Dysphorie signifie destruction totale

Ces trois dernières semaines, chaque personne inconnue que j’ai croisée m’a mégenrée [8], que je sois féminisée ou non. Dans les miroirs des portes de l’ascenseur à mon boulot, mon visage parait fatigué, anguleux dans tous les mauvais sens. Avec un certain malaise, je reconnais mon père dans mon reflet. Ma spiro et mes pilules d’œstrogène finissent aujourd’hui, et je pète les plombs. Elles vont probablement arriver lundi, mais elles peuvent avoir été perdues dans un colis non suivi. Bordel, qu’est ce que je vais faire si je dois dépenser un autre Benjamin [9], et attendre trois semaines de plus ? J’ai envie d’hurler. Je suis sur le point d’exploser. Je me retiens de me frapper, et du coup je commence à rêver éveillé.e dans ma cabine grise. Je vois un pirate de l’air tourner et se diriger tout droit vers mon bureau. Je le regarde de travers, en faisant des gestes ridicules des bras, en l’appelant comme le ferait un genre de contrôleur de l’air kamikaze. Il y a un flash bruyant, je disparais, et tout brûle.
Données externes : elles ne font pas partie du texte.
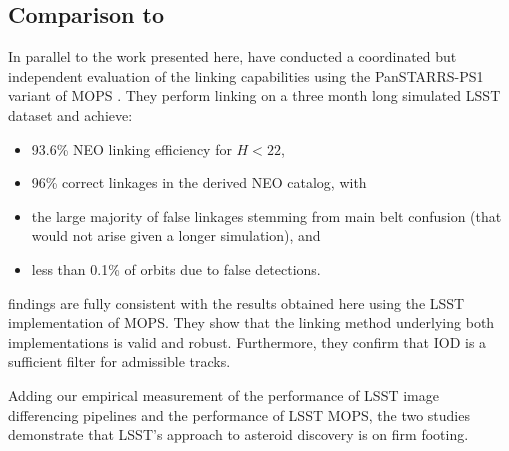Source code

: \subsection{Comparison to \cite{VeresChesley2017mops}\label{sec:mopsVeresChesleyComparison}}

In parallel to the work presented here, \cite{VeresChesley2017mops} have conducted a coordinated but independent evaluation of the linking capabilities using the PanSTARRS-PS1 variant of MOPS \citep{denneau13}. They perform linking on a three month long simulated LSST dataset and achieve:

\begin{itemize}
	\item 93.6\% NEO linking efficiency for $H < 22$,
	\item 96\% correct linkages in the derived NEO catalog, with
	\item the large majority of false linkages stemming from main belt confusion (that would not arise given a longer simulation), and
	\item less than 0.1\% of orbits due to false detections.
\end{itemize}

\cite{VeresChesley2017mops} findings are fully consistent with the results obtained here using the LSST implementation of MOPS. They show that the linking method underlying both implementations is valid and robust. Furthermore, they confirm that IOD is a sufficient filter for admissible tracks.

Adding our empirical measurement of the performance of LSST image differencing pipelines and the performance of LSST MOPS, the two studies demonstrate that LSST's approach to asteroid discovery is on firm footing.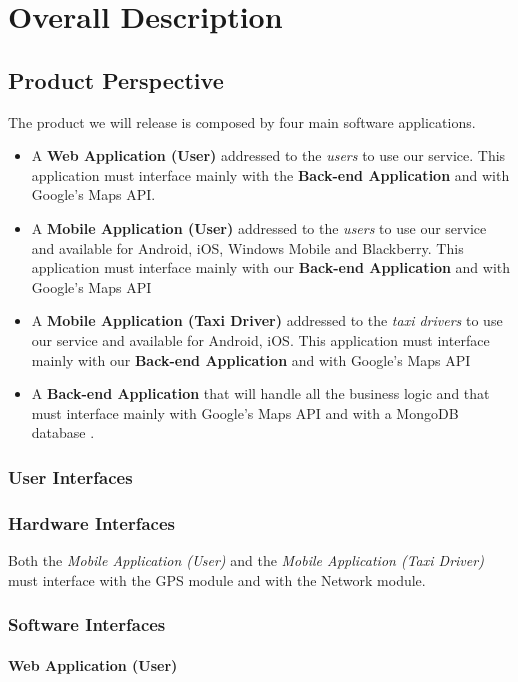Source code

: \documentclass[12pt, a4paper]{article}
\begin{document}
\section{Overall Description}
\subsection{Product Perspective}

The product we will release is composed by four main software applications.
\begin{itemize}
  \item A \textbf{Web Application (User)} addressed to the \emph{users}  to use our service. This application must interface mainly with the \textbf{Back-end Application} and with Google's Maps API.
  \item A \textbf{Mobile Application (User)} addressed to the \emph{users} to use our service and available for Android, iOS, Windows Mobile and Blackberry. This application must interface mainly with our \textbf{Back-end Application} and with Google's Maps API
  \item A \textbf{Mobile Application (Taxi Driver)} addressed to the \emph{taxi drivers} to use our service and available for Android, iOS. This application must interface mainly with our \textbf{Back-end Application} and with Google's Maps API

  \item A \textbf{Back-end Application} that will handle all the business logic and that must interface mainly with Google's Maps API and with a MongoDB database .
\end{itemize}

\subsubsection{User Interfaces}
\subsubsection{Hardware Interfaces}
Both the \emph{Mobile Application (User)} and the \emph{Mobile Application (Taxi Driver)} must interface with the GPS module and with the Network module.\\

\subsubsection{Software Interfaces}


\paragraph{Web Application (User)} 
\end{document}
Étant tellement subjective, la dysphorie est difficile à cerner. Une définition correcte serait quelque chose de ce style : « sensation de malaise intense en relation avec le/son genre », où le genre est compris comme incluant l’entièreté du sexe, du genre, et de l’anatomie (puisque aucun [des trois, ndt] n’existe en dehors du discours dans lequel ils sont produits et qu’ils sont tous intimement connectés). Il y a une tension, typiquement formulée comme une contradiction entre sexe et genre, où entre ce que qu’une personne est, désire, et ce qu’elle n’est pas. Mais, s’éloigner de la d’une analyse positive pourrait permettre de s’écarter d’un langage implicitement essentialiste tout en ouvrant de nouvelles lignes de pensée.

La désillusion et le désespoir sont inhérents à la dysphorie, brûlant les frontières entre le monde et l’impossibilité ancrée profondément en moi, rendant son omniprésence insupportablement visible. De nombreuses formes de désespoir portent en eux la graine d’illusion que quelque chose de possible (bien que peu probable) pourrait régler la situation pour laquelle une personne se morfond : le cancer pourrait partir, cette horrible rupture pourrait toujours se terminer et spontanément devenir un amour profond et durable, je pourrais gagner à la loterie et régler mes problèmes de dettes, Obama pourrait apporter un sens à ma vie. La dysphorie n’apporte rien de tel. Tant qu’il existe des désespoirs qui n’apportent pas ces possibilités, l’intensité, la durée et le champ d’application de la dysphorie de genre suggèrent que ce soit quelque chose qu’il vaille la peine d’analyser.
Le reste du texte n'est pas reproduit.